(Dataset entries)
====================

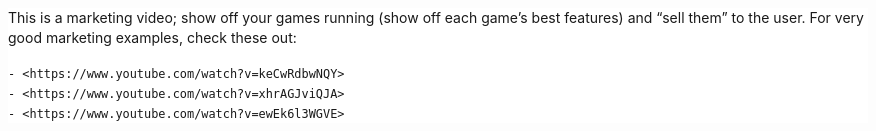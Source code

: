 This is a marketing video; show off your games running (show off each game’s best features) and “sell them” to the user. For very good marketing examples, check these out:

    - <https://www.youtube.com/watch?v=keCwRdbwNQY>
    - <https://www.youtube.com/watch?v=xhrAGJviQJA>
    - <https://www.youtube.com/watch?v=ewEk6l3WGVE> 
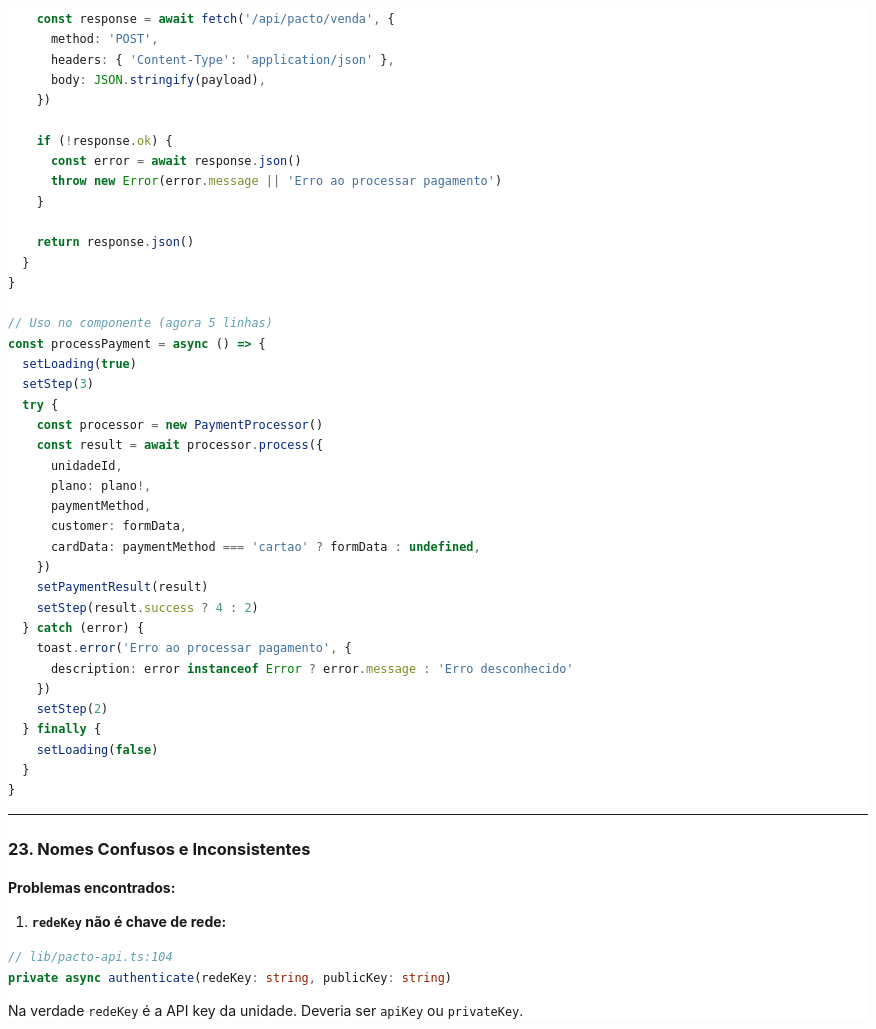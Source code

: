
 ```typescript
    const response = await fetch('/api/pacto/venda', {
      method: 'POST',
      headers: { 'Content-Type': 'application/json' },
      body: JSON.stringify(payload),
    })
    
    if (!response.ok) {
      const error = await response.json()
      throw new Error(error.message || 'Erro ao processar pagamento')
    }
    
    return response.json()
  }
}

// Uso no componente (agora 5 linhas)
const processPayment = async () => {
  setLoading(true)
  setStep(3)
  try {
    const processor = new PaymentProcessor()
    const result = await processor.process({
      unidadeId,
      plano: plano!,
      paymentMethod,
      customer: formData,
      cardData: paymentMethod === 'cartao' ? formData : undefined,
    })
    setPaymentResult(result)
    setStep(result.success ? 4 : 2)
  } catch (error) {
    toast.error('Erro ao processar pagamento', {
      description: error instanceof Error ? error.message : 'Erro desconhecido'
    })
    setStep(2)
  } finally {
    setLoading(false)
  }
}
```

---

### 23. **Nomes Confusos e Inconsistentes**

**Problemas encontrados:**

1. **`redeKey` não é chave de rede:**
```typescript
// lib/pacto-api.ts:104
private async authenticate(redeKey: string, publicKey: string)
```
Na verdade `redeKey` é a API key da unidade. Deveria ser `apiKey` ou `privateKey`.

====================

— What the task requires —
Whenever a line above includes "pagamento", copy it in full.

— Exercise answer —
      throw new Error(error.message || 'Erro ao processar pagamento')
    toast.error('Erro ao processar pagamento', {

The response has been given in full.